++++ LISTED ENTRIES ++++

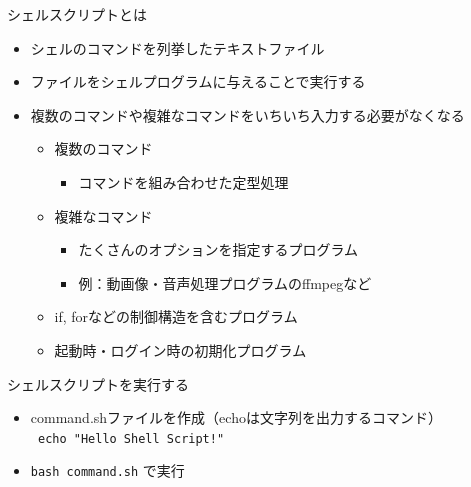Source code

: \documentclass[12pt,aspectratio=169]{beamer}
\begin{document}
\begin{frame}{シェルスクリプトとは}
  \begin{itemize}
    \item シェルのコマンドを列挙したテキストファイル
    \item ファイルをシェルプログラムに与えることで実行する
    \item 複数のコマンドや複雑なコマンドをいちいち入力する必要がなくなる
      \begin{itemize}
        \item 複数のコマンド
          \begin{itemize}
            \item コマンドを組み合わせた定型処理
          \end{itemize}
        \item 複雑なコマンド
          \begin{itemize}
            \item たくさんのオプションを指定するプログラム
            \item 例：動画像・音声処理プログラムのffmpegなど
          \end{itemize}
        \item if, forなどの制御構造を含むプログラム
        \item 起動時・ログイン時の初期化プログラム
      \end{itemize}
  \end{itemize}

\end{frame}


\begin{frame}{シェルスクリプトを実行する}
  \begin{itemize}
    \item command.shファイルを作成（echoは文字列を出力するコマンド） \\
      \texttt {
        echo "Hello Shell Script!"
      }
    \item \texttt{bash command.sh} で実行
  \end{itemize}


\end{frame}
\end{document}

++++

PROBLEM TO SOLVE – Nothing but a number is expected: the count of lines in the data that include the word "texttt".

EXERCISE RESULT – 2